2. Send a completion

use serde_json::json;

#[tokio::main]
async fn main() -> Result<(), Box<dyn std::error::Error>> {
    let router = llmshim::router::Router::from_env();

    // The public request contract is a serde_json::Value.
    let request = json!({
        "model": "openai/gpt-5.6-sol",
        "messages": [
            {"role": "user", "content": "What is Rust in one sentence?"}
        ],
        "max_tokens": 128
    });

    let response = llmshim::completion(&router, &request).await?;
    let text = response["choices"][0]["message"]["content"]
        .as_str()
        .unwrap_or("");

    println!("{text}");
    Ok(())
}

Run it with cargo run. Router::from_env() registers the providers whose environment variables are present. Change only the model address to route the same conversation elsewhere.

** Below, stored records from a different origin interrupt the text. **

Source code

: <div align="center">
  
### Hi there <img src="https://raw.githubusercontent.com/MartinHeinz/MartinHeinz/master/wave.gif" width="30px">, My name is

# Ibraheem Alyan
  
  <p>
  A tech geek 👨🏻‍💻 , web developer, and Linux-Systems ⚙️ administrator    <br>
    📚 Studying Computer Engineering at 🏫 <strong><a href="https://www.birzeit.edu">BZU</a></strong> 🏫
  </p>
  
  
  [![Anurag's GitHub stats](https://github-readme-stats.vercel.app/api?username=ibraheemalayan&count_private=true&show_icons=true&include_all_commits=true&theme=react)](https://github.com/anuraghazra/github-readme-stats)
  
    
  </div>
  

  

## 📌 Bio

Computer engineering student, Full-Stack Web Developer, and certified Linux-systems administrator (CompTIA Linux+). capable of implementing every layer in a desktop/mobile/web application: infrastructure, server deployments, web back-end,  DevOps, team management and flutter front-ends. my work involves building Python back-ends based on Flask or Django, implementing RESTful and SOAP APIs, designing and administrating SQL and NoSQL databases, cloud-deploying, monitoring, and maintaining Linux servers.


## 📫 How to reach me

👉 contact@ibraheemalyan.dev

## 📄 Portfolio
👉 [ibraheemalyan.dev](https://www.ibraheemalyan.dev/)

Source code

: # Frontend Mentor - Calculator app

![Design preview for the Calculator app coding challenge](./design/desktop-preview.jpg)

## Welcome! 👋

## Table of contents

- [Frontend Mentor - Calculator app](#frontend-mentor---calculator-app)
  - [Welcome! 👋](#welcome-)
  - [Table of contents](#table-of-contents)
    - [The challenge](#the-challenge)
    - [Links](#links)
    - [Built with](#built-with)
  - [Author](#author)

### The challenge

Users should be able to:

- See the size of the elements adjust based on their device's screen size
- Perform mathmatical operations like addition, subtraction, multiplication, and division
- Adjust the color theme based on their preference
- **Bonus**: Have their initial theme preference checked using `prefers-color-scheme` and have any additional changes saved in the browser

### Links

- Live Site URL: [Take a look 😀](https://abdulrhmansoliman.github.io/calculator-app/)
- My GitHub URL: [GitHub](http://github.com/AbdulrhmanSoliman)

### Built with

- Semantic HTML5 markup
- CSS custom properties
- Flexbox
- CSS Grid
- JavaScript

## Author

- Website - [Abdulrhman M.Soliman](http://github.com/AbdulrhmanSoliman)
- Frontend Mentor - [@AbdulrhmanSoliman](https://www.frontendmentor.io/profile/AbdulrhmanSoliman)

The result uses an OpenAI Chat Completions-style shape, regardless of which provider answered. The assistant text is at response["choices"][0]["message"]["content"].

3. Stream content

Streaming uses the StreamExt trait, so add futures as a direct dependency:

cargo add futures

This complete example prints text deltas as they arrive:

use futures::StreamExt;
use serde_json::json;
use std::io::{self, Write};

#[tokio::main]
async fn main() -> Result<(), Box<dyn std::error::Error>> {
    let router = llmshim::router::Router::from_env();
    let request = json!({
        "model": "anthropic/claude-sonnet-5",
        "messages": [
            {"role": "user", "content": "Write a haiku about Rust."}
        ],
        "max_tokens": 128
    });

    let mut stream = llmshim::stream(&router, &request).await?;

    while let Some(chunk) = stream.next().await {
        let chunk = chunk?;
        let parsed: serde_json::Value = serde_json::from_str(&chunk)?;

        if let Some(text) = parsed
            .pointer("/choices/0/delta/content")
            .and_then(|value| value.as_str())
        {
            print!("{text}");
            io::stdout().flush()?;
        }
    }

    println!();
    Ok(())
}

Each item is a JSON string in the normalized Chat Completions delta shape. A chunk can carry something other than text, such as reasoning, usage, or a tool call, so production code should inspect the fields it needs.

For config-file loading, aliases, and model inference, see Models and the Router. Runnable repository examples are available in examples/chat.rs and examples/stream.rs.